**WORK TASK:**
Repeat each record exactly as written, and drop any images.

Collected data:

--------------------------------------------------

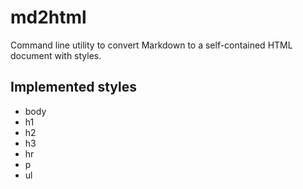 # md2html

Command line utility to convert Markdown to a self-contained HTML
document with styles.

## Implemented styles

* body
* h1
* h2
* h3
* hr
* p
* ul
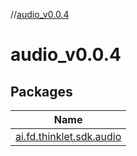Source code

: //[audio_v0.0.4](index.md)

# audio_v0.0.4

## Packages

| Name |
|---|
| [ai.fd.thinklet.sdk.audio](audio_v0.0.4/ai.fd.thinklet.sdk.audio/index.md) |
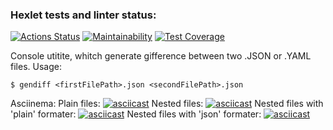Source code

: ### Hexlet tests and linter status:
[![Actions Status](https://github.com/Boristhblade/frontend-project-lvl2/workflows/hexlet-check/badge.svg)](https://github.com/Boristhblade/frontend-project-lvl2/actions)
[![Maintainability](https://api.codeclimate.com/v1/badges/2b36c9f376b3582f4b8c/maintainability)](https://codeclimate.com/github/Boristhblade/frontend-project-lvl2/maintainability)
[![Test Coverage](https://api.codeclimate.com/v1/badges/2b36c9f376b3582f4b8c/test_coverage)](https://codeclimate.com/github/Boristhblade/frontend-project-lvl2/test_coverage)

Console utitite, whitch generate gifference between two .JSON or .YAML files.
Usage:
    
    $ gendiff <firstFilePath>.json <secondFilePath>.json

Asciinema:
  Plain files:
  [![asciicast](https://asciinema.org/a/ryokilv6Ml23D4YOXEBGnvOn3.png)](https://asciinema.org/a/ryokilv6Ml23D4YOXEBGnvOn3)
  Nested files:
  [![asciicast](https://asciinema.org/a/2b0SDRf9LaBv00o2wRIaGcwXP.png)](https://asciinema.org/a/2b0SDRf9LaBv00o2wRIaGcwXP)
  Nested files with 'plain' formater:
  [![asciicast](https://asciinema.org/a/DTbNtP18Yj9sllVSsZWHZQ8uw.png)](https://asciinema.org/a/DTbNtP18Yj9sllVSsZWHZQ8uw)
  Nested files with 'json' formater:
  [![asciicast](https://asciinema.org/a/tXvmDrrdf2m6GEmhYm4S153oW.png)](https://asciinema.org/a/tXvmDrrdf2m6GEmhYm4S153oW)
  




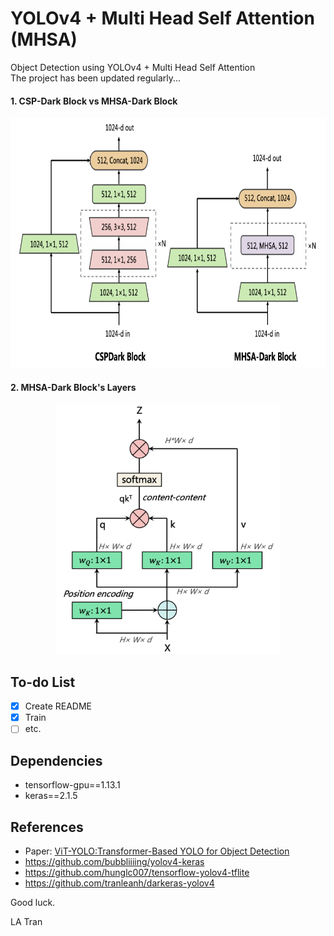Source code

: # YOLOv4 + Multi Head Self Attention (MHSA)
Object Detection using YOLOv4 + Multi Head Self Attention    
The project has been updated regularly...

#### 1. CSP-Dark Block vs MHSA-Dark Block
<p align="center">
  <img height="400" src="docs/conventional_vs_mhsa.png">
</p>

#### 2. MHSA-Dark Block's Layers
<p align="center">
  <img height="400" src="docs/mhsa_block.png">
</p>

## To-do List
- [x] Create README
- [X] Train
- [ ] etc.

## Dependencies
- tensorflow-gpu==1.13.1
- keras==2.1.5

## References
- Paper: [ViT-YOLO:Transformer-Based YOLO for Object Detection](https://openaccess.thecvf.com/content/ICCV2021W/VisDrone/papers/Zhang_ViT-YOLOTransformer-Based_YOLO_for_Object_Detection_ICCVW_2021_paper.pdf)
- https://github.com/bubbliiiing/yolov4-keras
- https://github.com/hunglc007/tensorflow-yolov4-tflite
- https://github.com/tranleanh/darkeras-yolov4


Good luck.

LA Tran
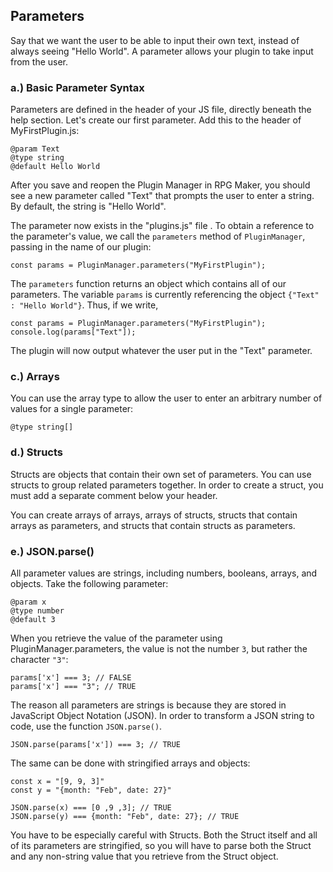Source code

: 
##  Parameters
Say that we want the user to be able to input their own text, instead of always seeing "Hello World". A parameter allows your plugin to take input from the user.


### a.) Basic Parameter Syntax

Parameters are defined in the header of your JS file, directly beneath the help section. Let's create our first parameter. Add this to the header of MyFirstPlugin.js:

	@param Text
	@type string
	@default Hello World
	
After you save and reopen the Plugin Manager in RPG Maker, you should see a new parameter called "Text" that prompts the user to enter a string. By default, the string is "Hello World".

The parameter now exists in the "plugins.js" file . To obtain a reference to the parameter's value, we call the `parameters` method of `PluginManager`, passing in the name of our plugin:

	const params = PluginManager.parameters("MyFirstPlugin");
	
The `parameters` function returns an object which contains all of our parameters. The variable `params` is currently referencing the object `{"Text" : "Hello World"}`. Thus, if we write,

	const params = PluginManager.parameters("MyFirstPlugin");
	console.log(params["Text"]);

The plugin will now output whatever the user put in the "Text" parameter.




### c.) Arrays
You can use the array type to allow the user to enter an arbitrary number of values for a single parameter:

	@type string[]



### d.) Structs

Structs are objects that contain their own set of parameters. You can use structs to group related parameters together. In order to create a struct, you must add a separate comment below your header.



You can create arrays of arrays, arrays of structs, structs that contain arrays as parameters, and structs that contain structs as parameters.

### e.) JSON.parse()
All parameter values are strings, including numbers, booleans, arrays, and objects. Take the following parameter:

	@param x
	@type number
	@default 3

When you retrieve the value of the parameter using PluginManager.parameters, the value is not the number `3`, but rather the character `"3"`:


	params['x'] === 3; // FALSE
	params['x'] === "3"; // TRUE


The reason all parameters are strings is because they are stored in JavaScript Object Notation (JSON). In order to transform a JSON string to code, use the function `JSON.parse()`.

	JSON.parse(params['x']) === 3; // TRUE

The same can be done with stringified arrays and objects:

	const x = "[9, 9, 3]"
	const y = "{month: "Feb", date: 27}"

	JSON.parse(x) === [0 ,9 ,3]; // TRUE
	JSON.parse(y) === {month: "Feb", date: 27}; // TRUE

You have to be especially careful with Structs. Both the Struct itself and all of its parameters are stringified, so you will have to parse both the Struct and any non-string value that you retrieve from the Struct object.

--------------------------------------------------

**SOLVED PROBLEM:**
 # md2html

Command line utility to convert Markdown to a self-contained HTML
document with styles.

## Implemented styles

* body
* h1
* h2
* h3
* hr
* p
* ul
Source code

: //[audio_v0.0.4](index.md)

# audio_v0.0.4

## Packages

| Name |
|---|
| [ai.fd.thinklet.sdk.audio](audio_v0.0.4/ai.fd.thinklet.sdk.audio/index.md) |
Source code

: ### Hexlet tests and linter status:
[![Actions Status](https://github.com/Boristhblade/frontend-project-lvl2/workflows/hexlet-check/badge.svg)](https://github.com/Boristhblade/frontend-project-lvl2/actions)
[![Maintainability](https://api.codeclimate.com/v1/badges/2b36c9f376b3582f4b8c/maintainability)](https://codeclimate.com/github/Boristhblade/frontend-project-lvl2/maintainability)
[![Test Coverage](https://api.codeclimate.com/v1/badges/2b36c9f376b3582f4b8c/test_coverage)](https://codeclimate.com/github/Boristhblade/frontend-project-lvl2/test_coverage)

Console utitite, whitch generate gifference between two .JSON or .YAML files.
Usage:
    
    $ gendiff <firstFilePath>.json <secondFilePath>.json

Asciinema:
  Plain files:
  [![asciicast](https://asciinema.org/a/ryokilv6Ml23D4YOXEBGnvOn3.png)](https://asciinema.org/a/ryokilv6Ml23D4YOXEBGnvOn3)
  Nested files:
  [![asciicast](https://asciinema.org/a/2b0SDRf9LaBv00o2wRIaGcwXP.png)](https://asciinema.org/a/2b0SDRf9LaBv00o2wRIaGcwXP)
  Nested files with 'plain' formater:
  [![asciicast](https://asciinema.org/a/DTbNtP18Yj9sllVSsZWHZQ8uw.png)](https://asciinema.org/a/DTbNtP18Yj9sllVSsZWHZQ8uw)
  Nested files with 'json' formater:
  [![asciicast](https://asciinema.org/a/tXvmDrrdf2m6GEmhYm4S153oW.png)](https://asciinema.org/a/tXvmDrrdf2m6GEmhYm4S153oW)
  




Source code

: # YOLOv4 + Multi Head Self Attention (MHSA)
Object Detection using YOLOv4 + Multi Head Self Attention    
The project has been updated regularly...

#### 1. CSP-Dark Block vs MHSA-Dark Block
<p align="center">
  <img height="400" src="docs/conventional_vs_mhsa.png">
</p>

#### 2. MHSA-Dark Block's Layers
<p align="center">
  <img height="400" src="docs/mhsa_block.png">
</p>

## To-do List
- [x] Create README
- [X] Train
- [ ] etc.

## Dependencies
- tensorflow-gpu==1.13.1
- keras==2.1.5

## References
- Paper: [ViT-YOLO:Transformer-Based YOLO for Object Detection](https://openaccess.thecvf.com/content/ICCV2021W/VisDrone/papers/Zhang_ViT-YOLOTransformer-Based_YOLO_for_Object_Detection_ICCVW_2021_paper.pdf)
- https://github.com/bubbliiiing/yolov4-keras
- https://github.com/hunglc007/tensorflow-yolov4-tflite
- https://github.com/tranleanh/darkeras-yolov4


Good luck.

LA Tran
Source code

: 
##  Parameters
Say that we want the user to be able to input their own text, instead of always seeing "Hello World". A parameter allows your plugin to take input from the user.


### a.) Basic Parameter Syntax

Parameters are defined in the header of your JS file, directly beneath the help section. Let's create our first parameter. Add this to the header of MyFirstPlugin.js:

	@param Text
	@type string
	@default Hello World
	
After you save and reopen the Plugin Manager in RPG Maker, you should see a new parameter called "Text" that prompts the user to enter a string. By default, the string is "Hello World".

The parameter now exists in the "plugins.js" file . To obtain a reference to the parameter's value, we call the `parameters` method of `PluginManager`, passing in the name of our plugin:

	const params = PluginManager.parameters("MyFirstPlugin");
	
The `parameters` function returns an object which contains all of our parameters. The variable `params` is currently referencing the object `{"Text" : "Hello World"}`. Thus, if we write,

	const params = PluginManager.parameters("MyFirstPlugin");
	console.log(params["Text"]);

The plugin will now output whatever the user put in the "Text" parameter.




### c.) Arrays
You can use the array type to allow the user to enter an arbitrary number of values for a single parameter:

	@type string[]



### d.) Structs

Structs are objects that contain their own set of parameters. You can use structs to group related parameters together. In order to create a struct, you must add a separate comment below your header.



You can create arrays of arrays, arrays of structs, structs that contain arrays as parameters, and structs that contain structs as parameters.

### e.) JSON.parse()
All parameter values are strings, including numbers, booleans, arrays, and objects. Take the following parameter:

	@param x
	@type number
	@default 3

When you retrieve the value of the parameter using PluginManager.parameters, the value is not the number `3`, but rather the character `"3"`:


	params['x'] === 3; // FALSE
	params['x'] === "3"; // TRUE


The reason all parameters are strings is because they are stored in JavaScript Object Notation (JSON). In order to transform a JSON string to code, use the function `JSON.parse()`.

	JSON.parse(params['x']) === 3; // TRUE

The same can be done with stringified arrays and objects:

	const x = "[9, 9, 3]"
	const y = "{month: "Feb", date: 27}"

	JSON.parse(x) === [0 ,9 ,3]; // TRUE
	JSON.parse(y) === {month: "Feb", date: 27}; // TRUE

You have to be especially careful with Structs. Both the Struct itself and all of its parameters are stringified, so you will have to parse both the Struct and any non-string value that you retrieve from the Struct object.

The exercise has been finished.